(Items from a data source)
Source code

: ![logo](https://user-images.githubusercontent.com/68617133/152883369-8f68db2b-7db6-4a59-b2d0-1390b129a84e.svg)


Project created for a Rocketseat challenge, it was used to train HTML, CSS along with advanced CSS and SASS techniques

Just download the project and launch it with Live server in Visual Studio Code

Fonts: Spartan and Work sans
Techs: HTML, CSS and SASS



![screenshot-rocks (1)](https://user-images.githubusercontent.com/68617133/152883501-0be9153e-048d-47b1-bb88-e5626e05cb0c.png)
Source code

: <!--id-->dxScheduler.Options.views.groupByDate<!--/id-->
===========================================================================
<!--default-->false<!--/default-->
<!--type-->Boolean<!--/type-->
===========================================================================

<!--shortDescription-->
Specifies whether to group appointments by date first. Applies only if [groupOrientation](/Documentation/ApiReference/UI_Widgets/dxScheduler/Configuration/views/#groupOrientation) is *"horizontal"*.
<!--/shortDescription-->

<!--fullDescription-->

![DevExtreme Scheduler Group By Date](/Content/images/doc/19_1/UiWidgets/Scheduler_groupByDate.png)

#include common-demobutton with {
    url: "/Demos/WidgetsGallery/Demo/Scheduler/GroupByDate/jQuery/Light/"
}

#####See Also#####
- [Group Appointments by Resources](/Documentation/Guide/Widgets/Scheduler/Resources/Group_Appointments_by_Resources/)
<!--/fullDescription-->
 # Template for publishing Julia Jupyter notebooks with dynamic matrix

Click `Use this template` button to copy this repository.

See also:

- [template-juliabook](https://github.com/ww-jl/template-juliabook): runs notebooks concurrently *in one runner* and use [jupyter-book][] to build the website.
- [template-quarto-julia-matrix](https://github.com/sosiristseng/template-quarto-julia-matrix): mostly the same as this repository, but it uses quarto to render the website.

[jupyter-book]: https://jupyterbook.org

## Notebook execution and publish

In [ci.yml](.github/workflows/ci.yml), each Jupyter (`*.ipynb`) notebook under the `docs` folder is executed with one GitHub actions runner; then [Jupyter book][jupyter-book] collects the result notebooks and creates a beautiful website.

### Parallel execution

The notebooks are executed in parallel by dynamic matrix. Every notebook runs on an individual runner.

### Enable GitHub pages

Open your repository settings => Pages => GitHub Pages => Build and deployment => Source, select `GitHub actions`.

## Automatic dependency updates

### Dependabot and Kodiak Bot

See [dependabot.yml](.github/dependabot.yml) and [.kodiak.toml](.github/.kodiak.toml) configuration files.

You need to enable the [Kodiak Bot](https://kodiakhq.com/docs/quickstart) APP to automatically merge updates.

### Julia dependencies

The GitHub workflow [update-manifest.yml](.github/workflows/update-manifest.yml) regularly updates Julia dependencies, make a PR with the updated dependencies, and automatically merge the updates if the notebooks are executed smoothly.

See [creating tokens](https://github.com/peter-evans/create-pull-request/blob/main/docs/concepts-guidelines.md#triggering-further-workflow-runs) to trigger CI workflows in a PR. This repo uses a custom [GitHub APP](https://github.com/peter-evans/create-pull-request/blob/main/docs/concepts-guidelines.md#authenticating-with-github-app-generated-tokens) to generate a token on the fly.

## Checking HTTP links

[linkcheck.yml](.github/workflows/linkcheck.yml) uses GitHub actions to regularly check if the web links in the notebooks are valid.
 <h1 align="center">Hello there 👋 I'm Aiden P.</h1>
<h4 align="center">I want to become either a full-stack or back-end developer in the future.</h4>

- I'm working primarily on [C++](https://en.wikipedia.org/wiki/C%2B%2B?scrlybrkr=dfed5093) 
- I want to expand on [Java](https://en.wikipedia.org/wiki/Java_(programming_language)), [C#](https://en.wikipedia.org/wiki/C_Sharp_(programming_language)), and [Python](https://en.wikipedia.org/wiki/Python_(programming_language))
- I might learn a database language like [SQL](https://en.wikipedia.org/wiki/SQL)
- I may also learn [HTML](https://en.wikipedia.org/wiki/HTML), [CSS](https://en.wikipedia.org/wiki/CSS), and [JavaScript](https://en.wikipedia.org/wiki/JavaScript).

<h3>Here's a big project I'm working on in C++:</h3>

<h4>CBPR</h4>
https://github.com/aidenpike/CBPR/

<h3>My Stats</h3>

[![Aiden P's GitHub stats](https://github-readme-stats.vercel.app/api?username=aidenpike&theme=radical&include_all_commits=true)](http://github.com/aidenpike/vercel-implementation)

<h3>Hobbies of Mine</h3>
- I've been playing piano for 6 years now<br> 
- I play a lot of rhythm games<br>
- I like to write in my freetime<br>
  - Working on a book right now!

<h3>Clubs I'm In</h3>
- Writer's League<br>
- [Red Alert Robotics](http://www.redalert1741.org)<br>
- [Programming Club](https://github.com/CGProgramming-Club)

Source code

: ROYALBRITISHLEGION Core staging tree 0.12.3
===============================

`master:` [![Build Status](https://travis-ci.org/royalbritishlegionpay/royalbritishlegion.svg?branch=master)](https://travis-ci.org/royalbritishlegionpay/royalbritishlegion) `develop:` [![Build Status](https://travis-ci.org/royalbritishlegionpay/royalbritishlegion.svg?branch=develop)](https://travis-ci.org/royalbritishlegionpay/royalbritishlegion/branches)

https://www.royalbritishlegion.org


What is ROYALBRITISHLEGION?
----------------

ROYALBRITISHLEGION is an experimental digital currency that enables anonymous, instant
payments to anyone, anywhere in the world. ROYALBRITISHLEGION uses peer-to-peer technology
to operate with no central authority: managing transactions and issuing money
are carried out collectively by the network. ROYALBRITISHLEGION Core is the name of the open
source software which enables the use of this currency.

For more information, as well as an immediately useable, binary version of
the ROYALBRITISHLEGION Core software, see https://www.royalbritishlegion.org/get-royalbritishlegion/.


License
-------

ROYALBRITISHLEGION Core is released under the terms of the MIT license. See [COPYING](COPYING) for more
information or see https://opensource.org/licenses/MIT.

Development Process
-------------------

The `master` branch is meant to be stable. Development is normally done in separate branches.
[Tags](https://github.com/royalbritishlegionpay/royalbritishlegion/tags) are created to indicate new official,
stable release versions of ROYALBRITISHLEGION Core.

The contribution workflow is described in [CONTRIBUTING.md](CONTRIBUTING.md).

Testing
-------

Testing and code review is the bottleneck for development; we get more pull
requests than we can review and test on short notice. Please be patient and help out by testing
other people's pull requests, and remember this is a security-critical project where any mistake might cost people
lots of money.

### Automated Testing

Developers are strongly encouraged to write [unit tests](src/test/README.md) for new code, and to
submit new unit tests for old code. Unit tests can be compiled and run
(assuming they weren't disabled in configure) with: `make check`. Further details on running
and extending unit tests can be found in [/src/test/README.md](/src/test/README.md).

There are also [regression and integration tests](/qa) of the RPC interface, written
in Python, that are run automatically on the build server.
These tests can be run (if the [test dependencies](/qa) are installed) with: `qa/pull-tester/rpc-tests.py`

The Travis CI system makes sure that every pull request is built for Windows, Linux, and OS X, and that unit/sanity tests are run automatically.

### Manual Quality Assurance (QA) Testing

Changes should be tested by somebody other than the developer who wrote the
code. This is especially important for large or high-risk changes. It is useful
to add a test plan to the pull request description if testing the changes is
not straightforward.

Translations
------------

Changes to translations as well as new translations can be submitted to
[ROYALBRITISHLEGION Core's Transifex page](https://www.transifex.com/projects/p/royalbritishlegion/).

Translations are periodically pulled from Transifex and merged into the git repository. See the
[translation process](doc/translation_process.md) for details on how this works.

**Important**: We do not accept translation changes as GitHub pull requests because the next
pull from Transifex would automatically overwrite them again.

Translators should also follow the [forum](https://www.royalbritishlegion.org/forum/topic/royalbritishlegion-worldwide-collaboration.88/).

### EXERCISE
The data above is to be returned exactly, with nothing altered.

### ANSWER TO THIS TASK
Source code

: ![logo](https://user-images.githubusercontent.com/68617133/152883369-8f68db2b-7db6-4a59-b2d0-1390b129a84e.svg)


Project created for a Rocketseat challenge, it was used to train HTML, CSS along with advanced CSS and SASS techniques

Just download the project and launch it with Live server in Visual Studio Code

Fonts: Spartan and Work sans
Techs: HTML, CSS and SASS



![screenshot-rocks (1)](https://user-images.githubusercontent.com/68617133/152883501-0be9153e-048d-47b1-bb88-e5626e05cb0c.png)
Source code

: <!--id-->dxScheduler.Options.views.groupByDate<!--/id-->
===========================================================================
<!--default-->false<!--/default-->
<!--type-->Boolean<!--/type-->
===========================================================================

<!--shortDescription-->
Specifies whether to group appointments by date first. Applies only if [groupOrientation](/Documentation/ApiReference/UI_Widgets/dxScheduler/Configuration/views/#groupOrientation) is *"horizontal"*.
<!--/shortDescription-->

<!--fullDescription-->

![DevExtreme Scheduler Group By Date](/Content/images/doc/19_1/UiWidgets/Scheduler_groupByDate.png)

#include common-demobutton with {
    url: "/Demos/WidgetsGallery/Demo/Scheduler/GroupByDate/jQuery/Light/"
}

#####See Also#####
- [Group Appointments by Resources](/Documentation/Guide/Widgets/Scheduler/Resources/Group_Appointments_by_Resources/)
<!--/fullDescription-->
 # Template for publishing Julia Jupyter notebooks with dynamic matrix

Click `Use this template` button to copy this repository.

See also:

- [template-juliabook](https://github.com/ww-jl/template-juliabook): runs notebooks concurrently *in one runner* and use [jupyter-book][] to build the website.
- [template-quarto-julia-matrix](https://github.com/sosiristseng/template-quarto-julia-matrix): mostly the same as this repository, but it uses quarto to render the website.

[jupyter-book]: https://jupyterbook.org

## Notebook execution and publish

In [ci.yml](.github/workflows/ci.yml), each Jupyter (`*.ipynb`) notebook under the `docs` folder is executed with one GitHub actions runner; then [Jupyter book][jupyter-book] collects the result notebooks and creates a beautiful website.

### Parallel execution

The notebooks are executed in parallel by dynamic matrix. Every notebook runs on an individual runner.

### Enable GitHub pages

Open your repository settings => Pages => GitHub Pages => Build and deployment => Source, select `GitHub actions`.

## Automatic dependency updates

### Dependabot and Kodiak Bot

See [dependabot.yml](.github/dependabot.yml) and [.kodiak.toml](.github/.kodiak.toml) configuration files.

You need to enable the [Kodiak Bot](https://kodiakhq.com/docs/quickstart) APP to automatically merge updates.

### Julia dependencies

The GitHub workflow [update-manifest.yml](.github/workflows/update-manifest.yml) regularly updates Julia dependencies, make a PR with the updated dependencies, and automatically merge the updates if the notebooks are executed smoothly.

See [creating tokens](https://github.com/peter-evans/create-pull-request/blob/main/docs/concepts-guidelines.md#triggering-further-workflow-runs) to trigger CI workflows in a PR. This repo uses a custom [GitHub APP](https://github.com/peter-evans/create-pull-request/blob/main/docs/concepts-guidelines.md#authenticating-with-github-app-generated-tokens) to generate a token on the fly.

## Checking HTTP links

[linkcheck.yml](.github/workflows/linkcheck.yml) uses GitHub actions to regularly check if the web links in the notebooks are valid.
 <h1 align="center">Hello there 👋 I'm Aiden P.</h1>
<h4 align="center">I want to become either a full-stack or back-end developer in the future.</h4>

- I'm working primarily on [C++](https://en.wikipedia.org/wiki/C%2B%2B?scrlybrkr=dfed5093) 
- I want to expand on [Java](https://en.wikipedia.org/wiki/Java_(programming_language)), [C#](https://en.wikipedia.org/wiki/C_Sharp_(programming_language)), and [Python](https://en.wikipedia.org/wiki/Python_(programming_language))
- I might learn a database language like [SQL](https://en.wikipedia.org/wiki/SQL)
- I may also learn [HTML](https://en.wikipedia.org/wiki/HTML), [CSS](https://en.wikipedia.org/wiki/CSS), and [JavaScript](https://en.wikipedia.org/wiki/JavaScript).

<h3>Here's a big project I'm working on in C++:</h3>

<h4>CBPR</h4>
https://github.com/aidenpike/CBPR/

<h3>My Stats</h3>

[![Aiden P's GitHub stats](https://github-readme-stats.vercel.app/api?username=aidenpike&theme=radical&include_all_commits=true)](http://github.com/aidenpike/vercel-implementation)

<h3>Hobbies of Mine</h3>
- I've been playing piano for 6 years now<br> 
- I play a lot of rhythm games<br>
- I like to write in my freetime<br>
  - Working on a book right now!

<h3>Clubs I'm In</h3>
- Writer's League<br>
- [Red Alert Robotics](http://www.redalert1741.org)<br>
- [Programming Club](https://github.com/CGProgramming-Club)

Source code

: ROYALBRITISHLEGION Core staging tree 0.12.3
===============================

`master:` [![Build Status](https://travis-ci.org/royalbritishlegionpay/royalbritishlegion.svg?branch=master)](https://travis-ci.org/royalbritishlegionpay/royalbritishlegion) `develop:` [![Build Status](https://travis-ci.org/royalbritishlegionpay/royalbritishlegion.svg?branch=develop)](https://travis-ci.org/royalbritishlegionpay/royalbritishlegion/branches)

https://www.royalbritishlegion.org


What is ROYALBRITISHLEGION?
----------------

ROYALBRITISHLEGION is an experimental digital currency that enables anonymous, instant
payments to anyone, anywhere in the world. ROYALBRITISHLEGION uses peer-to-peer technology
to operate with no central authority: managing transactions and issuing money
are carried out collectively by the network. ROYALBRITISHLEGION Core is the name of the open
source software which enables the use of this currency.

For more information, as well as an immediately useable, binary version of
the ROYALBRITISHLEGION Core software, see https://www.royalbritishlegion.org/get-royalbritishlegion/.


License
-------

ROYALBRITISHLEGION Core is released under the terms of the MIT license. See [COPYING](COPYING) for more
information or see https://opensource.org/licenses/MIT.

Development Process
-------------------

The `master` branch is meant to be stable. Development is normally done in separate branches.
[Tags](https://github.com/royalbritishlegionpay/royalbritishlegion/tags) are created to indicate new official,
stable release versions of ROYALBRITISHLEGION Core.

The contribution workflow is described in [CONTRIBUTING.md](CONTRIBUTING.md).

Testing
-------

Testing and code review is the bottleneck for development; we get more pull
requests than we can review and test on short notice. Please be patient and help out by testing
other people's pull requests, and remember this is a security-critical project where any mistake might cost people
lots of money.

### Automated Testing

Developers are strongly encouraged to write [unit tests](src/test/README.md) for new code, and to
submit new unit tests for old code. Unit tests can be compiled and run
(assuming they weren't disabled in configure) with: `make check`. Further details on running
and extending unit tests can be found in [/src/test/README.md](/src/test/README.md).

There are also [regression and integration tests](/qa) of the RPC interface, written
in Python, that are run automatically on the build server.
These tests can be run (if the [test dependencies](/qa) are installed) with: `qa/pull-tester/rpc-tests.py`

The Travis CI system makes sure that every pull request is built for Windows, Linux, and OS X, and that unit/sanity tests are run automatically.

### Manual Quality Assurance (QA) Testing

Changes should be tested by somebody other than the developer who wrote the
code. This is especially important for large or high-risk changes. It is useful
to add a test plan to the pull request description if testing the changes is
not straightforward.

Translations
------------

Changes to translations as well as new translations can be submitted to
[ROYALBRITISHLEGION Core's Transifex page](https://www.transifex.com/projects/p/royalbritishlegion/).

Translations are periodically pulled from Transifex and merged into the git repository. See the
[translation process](doc/translation_process.md) for details on how this works.

**Important**: We do not accept translation changes as GitHub pull requests because the next
pull from Transifex would automatically overwrite them again.

Translators should also follow the [forum](https://www.royalbritishlegion.org/forum/topic/royalbritishlegion-worldwide-collaboration.88/).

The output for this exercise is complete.